Redgrave said supporting the plight of vulnerable refugee children was a moral and civic duty and called for the government to agree to a special permit for refugees.
She said the UK government not only had "a moral duty, but a legal responsibility" to offer assistance.
Rabbi Laura Janner-Klausner, from the Reform Judaism movement, added: "We have their names, we know there are actually 387 of them.
"I've met some of them in Calais. Young, young children wandering around this refugee camp, who have a clear legal right to be here. And we should be letting them in today."
Campaigners say the children include 178 who have the right to come to the UK under an EU rule known as the Dublin III regulation because of their close family links in the country.
They say a further 209 are eligible under an immigration provision known as the Dubs Amendment.
The amendment to the Immigration Act, originally put forward by Lord Dubs, requires the government to arrange for the transfer to the UK and support of unaccompanied refugee children from Europe.
Lord Dubs, a Labour peer and long-time refugee campaigner, came to Britain as a child on the Kindertransport programme to escape Nazi persecution.
He has said: "I am deeply saddened that despite repeated calls from me and others, the government still seems to be dragging its feet on the commitments it made when the amendment in my name was accepted."
He called for Prime Minister Theresa May and the Home Office to take "immediate action".
Some of the children in Calais may be older teenagers, but should still be considered for asylum, he told BBC Radio 4's Today programme.
"Even 17-year-olds who've been traumatised by war and had their parents killed in front of them in, say, Syria, they're pretty vulnerable. They also need help."
He added: "Even the boys are pretty vulnerable. And they're liable to be taken into trafficking, into criminality and so on."
'Stretched to limit'
A Home Office spokeswoman commented on the campaigners' demands: "We are in active discussions with the UNHCR, other partner organisations and the Italian, Greek and French governments to strengthen and speed up mechanisms to identify, assess and transfer unaccompanied refugee children to the UK where this in their best interests."
The government was working "closely" with French officials to ensure children with family links in the UK are identified "without delay".

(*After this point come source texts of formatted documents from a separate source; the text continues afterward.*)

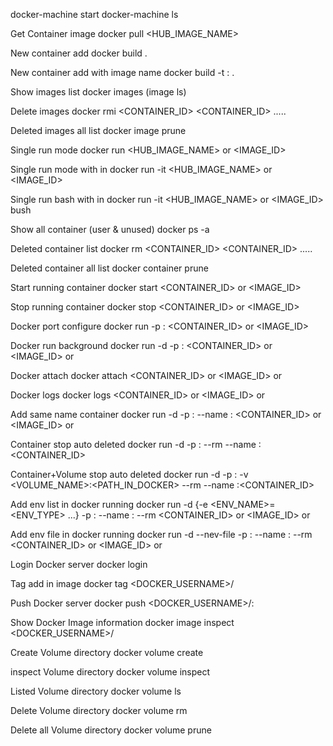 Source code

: docker-machine start
docker-machine ls

Get Container image                                              docker pull <HUB_IMAGE_NAME>

New container add                                                docker build .

New container add with image name                                docker build -t <REPOSITORY>:<TAGNAME> .

Show images list                                                 docker images (image ls)

Delete images                                                    docker rmi <CONTAINER_ID> <CONTAINER_ID> .....

Deleted images all list                                          docker image prune

Single run mode                                                  docker run <HUB_IMAGE_NAME> or <IMAGE_ID>

Single run mode with in                                          docker run -it <HUB_IMAGE_NAME> or <IMAGE_ID>

Single run bash with in                                          docker run -it <HUB_IMAGE_NAME> or <IMAGE_ID> bush

Show all container (user & unused)                               docker ps -a

Deleted container list                                           docker rm <CONTAINER_ID> <CONTAINER_ID> .....

Deleted container all list                                       docker container prune

Start running container                                          docker start <CONTAINER_ID> or <IMAGE_ID>

Stop running container                                           docker stop <CONTAINER_ID> or <IMAGE_ID>

Docker port configure                                            docker run -p <OUT>:<IN> <CONTAINER_ID> or <IMAGE_ID>

Docker run background                                            docker run -d -p <OUT>:<IN> <CONTAINER_ID> or <IMAGE_ID> or <NAME>

Docker attach                                                    docker attach <CONTAINER_ID> or <IMAGE_ID> or <NAME>

Docker logs                                                      docker logs <CONTAINER_ID> or <IMAGE_ID> or <NAME>

Add same name container                                          docker run -d -p <OUT>:<IN> --name <REPOSITORY>:<TAGNAME> <CONTAINER_ID> or <IMAGE_ID> or <NAME>

Container stop auto deleted                                      docker run -d -p <OUT>:<IN> --rm  --name <REPOSITORY>:<TAGNAME><CONTAINER_ID>

Container+Volume stop auto deleted                               docker run -d -p <OUT>:<IN> -v <VOLUME_NAME>:<PATH_IN_DOCKER> --rm  --name <REPOSITORY>:<TAGNAME><CONTAINER_ID>

Add env list in docker running                                   docker run -d {-e <ENV_NAME>=<ENV_TYPE> ...} -p <OUT>:<IN> --name <REPOSITORY>:<TAGNAME> --rm <CONTAINER_ID> or <IMAGE_ID> or <NAME>

Add env file in docker running                                   docker run -d --nev-file <PATH> -p <OUT>:<IN> --name <REPOSITORY>:<TAGNAME> --rm <CONTAINER_ID> or <IMAGE_ID> or <NAME>

Login Docker server                                              docker login

Tag add in image                                                 docker tag <REPOSITORY> <DOCKER_USERNAME>/<REPOSITORY>

Push Docker server                                               docker push <DOCKER_USERNAME>/<REPOSITORY>:<VERSION>

Show Docker Image information                                    docker image inspect <DOCKER_USERNAME>/<REPOSITORY>

Create Volume directory                                          docker volume create

inspect Volume directory                                         docker volume inspect

Listed Volume directory                                          docker volume ls

Delete Volume directory                                          docker volume rm

Delete all Volume directory                                      docker volume prune

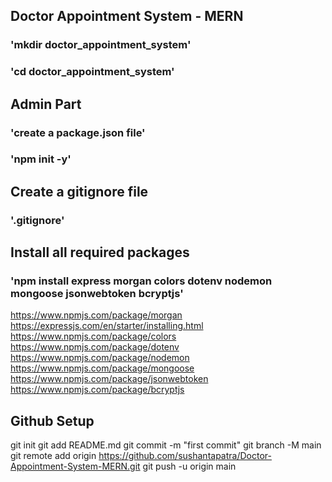 ## Doctor Appointment System - MERN

### 'mkdir doctor_appointment_system'

### 'cd doctor_appointment_system'

## Admin Part

### 'create a package.json file'

### 'npm init -y'

## Create a gitignore file

### '.gitignore'

## Install all required packages

### 'npm install express morgan colors dotenv nodemon mongoose jsonwebtoken bcryptjs'

https://www.npmjs.com/package/morgan
https://expressjs.com/en/starter/installing.html
https://www.npmjs.com/package/colors
https://www.npmjs.com/package/dotenv
https://www.npmjs.com/package/nodemon
https://www.npmjs.com/package/mongoose
https://www.npmjs.com/package/jsonwebtoken
https://www.npmjs.com/package/bcryptjs

## Github Setup

git init
git add README.md
git commit -m "first commit"
git branch -M main
git remote add origin https://github.com/sushantapatra/Doctor-Appointment-System-MERN.git
git push -u origin main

However, the Conservative council leader in Kent, Paul Carter, told the Today programme that resources in the county were already "stretched to the limit".
He said the council was looking after 1,500 young people aged under 18 who had arrived unaccompanied, costing between £40,000 and £50,000 "per young person".
Councillor Julian Bell, Labour leader of London's Ealing Borough Council, said earlier councils "stand ready to do our bit" but required co-operation from central government.